_Supplied records:_
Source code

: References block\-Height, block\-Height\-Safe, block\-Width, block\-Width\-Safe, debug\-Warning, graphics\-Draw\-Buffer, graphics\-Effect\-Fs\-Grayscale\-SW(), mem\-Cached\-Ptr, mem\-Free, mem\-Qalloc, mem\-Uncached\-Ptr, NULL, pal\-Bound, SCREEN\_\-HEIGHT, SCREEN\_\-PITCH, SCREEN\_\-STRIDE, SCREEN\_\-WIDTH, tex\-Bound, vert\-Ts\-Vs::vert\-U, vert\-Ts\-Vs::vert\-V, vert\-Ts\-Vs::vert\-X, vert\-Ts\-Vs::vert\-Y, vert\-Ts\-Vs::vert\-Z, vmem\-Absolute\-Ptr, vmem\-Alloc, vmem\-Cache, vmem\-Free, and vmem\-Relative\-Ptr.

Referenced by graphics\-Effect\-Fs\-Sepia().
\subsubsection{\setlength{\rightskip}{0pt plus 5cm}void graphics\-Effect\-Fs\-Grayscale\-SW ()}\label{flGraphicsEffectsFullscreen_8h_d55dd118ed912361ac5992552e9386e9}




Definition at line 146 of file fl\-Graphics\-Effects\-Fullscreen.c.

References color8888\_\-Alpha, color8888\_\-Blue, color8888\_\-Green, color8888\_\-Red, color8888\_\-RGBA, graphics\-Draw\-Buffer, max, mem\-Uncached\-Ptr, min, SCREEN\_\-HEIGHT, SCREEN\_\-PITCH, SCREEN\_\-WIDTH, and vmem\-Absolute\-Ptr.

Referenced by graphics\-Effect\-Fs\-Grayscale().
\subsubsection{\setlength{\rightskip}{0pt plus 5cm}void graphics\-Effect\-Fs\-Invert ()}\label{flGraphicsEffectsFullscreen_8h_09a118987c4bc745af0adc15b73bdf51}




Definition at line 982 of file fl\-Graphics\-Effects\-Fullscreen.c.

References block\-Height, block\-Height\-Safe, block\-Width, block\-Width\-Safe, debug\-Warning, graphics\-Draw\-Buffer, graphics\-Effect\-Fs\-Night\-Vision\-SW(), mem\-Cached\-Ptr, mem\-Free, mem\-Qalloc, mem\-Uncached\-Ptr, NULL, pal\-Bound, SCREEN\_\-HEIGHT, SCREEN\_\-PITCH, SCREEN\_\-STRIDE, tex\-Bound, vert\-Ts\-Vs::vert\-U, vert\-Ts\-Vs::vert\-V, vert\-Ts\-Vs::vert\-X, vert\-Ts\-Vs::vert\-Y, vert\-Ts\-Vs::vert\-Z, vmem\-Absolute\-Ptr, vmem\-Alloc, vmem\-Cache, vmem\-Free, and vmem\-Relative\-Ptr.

_What is expected:_
Copy all the entries exactly.

_Answer to this problem:_
Source code

: References block\-Height, block\-Height\-Safe, block\-Width, block\-Width\-Safe, debug\-Warning, graphics\-Draw\-Buffer, graphics\-Effect\-Fs\-Grayscale\-SW(), mem\-Cached\-Ptr, mem\-Free, mem\-Qalloc, mem\-Uncached\-Ptr, NULL, pal\-Bound, SCREEN\_\-HEIGHT, SCREEN\_\-PITCH, SCREEN\_\-STRIDE, SCREEN\_\-WIDTH, tex\-Bound, vert\-Ts\-Vs::vert\-U, vert\-Ts\-Vs::vert\-V, vert\-Ts\-Vs::vert\-X, vert\-Ts\-Vs::vert\-Y, vert\-Ts\-Vs::vert\-Z, vmem\-Absolute\-Ptr, vmem\-Alloc, vmem\-Cache, vmem\-Free, and vmem\-Relative\-Ptr.

Referenced by graphics\-Effect\-Fs\-Sepia().
\subsubsection{\setlength{\rightskip}{0pt plus 5cm}void graphics\-Effect\-Fs\-Grayscale\-SW ()}\label{flGraphicsEffectsFullscreen_8h_d55dd118ed912361ac5992552e9386e9}




Definition at line 146 of file fl\-Graphics\-Effects\-Fullscreen.c.

References color8888\_\-Alpha, color8888\_\-Blue, color8888\_\-Green, color8888\_\-Red, color8888\_\-RGBA, graphics\-Draw\-Buffer, max, mem\-Uncached\-Ptr, min, SCREEN\_\-HEIGHT, SCREEN\_\-PITCH, SCREEN\_\-WIDTH, and vmem\-Absolute\-Ptr.

Referenced by graphics\-Effect\-Fs\-Grayscale().
\subsubsection{\setlength{\rightskip}{0pt plus 5cm}void graphics\-Effect\-Fs\-Invert ()}\label{flGraphicsEffectsFullscreen_8h_09a118987c4bc745af0adc15b73bdf51}




Definition at line 982 of file fl\-Graphics\-Effects\-Fullscreen.c.

References block\-Height, block\-Height\-Safe, block\-Width, block\-Width\-Safe, debug\-Warning, graphics\-Draw\-Buffer, graphics\-Effect\-Fs\-Night\-Vision\-SW(), mem\-Cached\-Ptr, mem\-Free, mem\-Qalloc, mem\-Uncached\-Ptr, NULL, pal\-Bound, SCREEN\_\-HEIGHT, SCREEN\_\-PITCH, SCREEN\_\-STRIDE, tex\-Bound, vert\-Ts\-Vs::vert\-U, vert\-Ts\-Vs::vert\-V, vert\-Ts\-Vs::vert\-X, vert\-Ts\-Vs::vert\-Y, vert\-Ts\-Vs::vert\-Z, vmem\-Absolute\-Ptr, vmem\-Alloc, vmem\-Cache, vmem\-Free, and vmem\-Relative\-Ptr.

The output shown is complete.